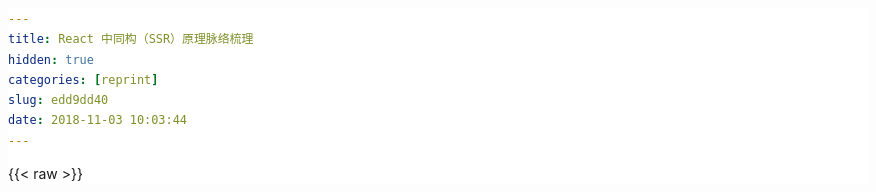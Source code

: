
 ```yaml
---
title: React 中同构（SSR）原理脉络梳理
hidden: true
categories: [reprint]
slug: edd9dd40
date: 2018-11-03 10:03:44
---
```


{{< raw >}}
-*-*-
The copy must reproduce every entry exactly while excluding all pictures.

Written answer:
Source code

:
 ```yaml
---
title: React 中同构（SSR）原理脉络梳理
hidden: true
categories: [reprint]
slug: edd9dd40
date: 2018-11-03 10:03:44
---
```


{{< raw >}}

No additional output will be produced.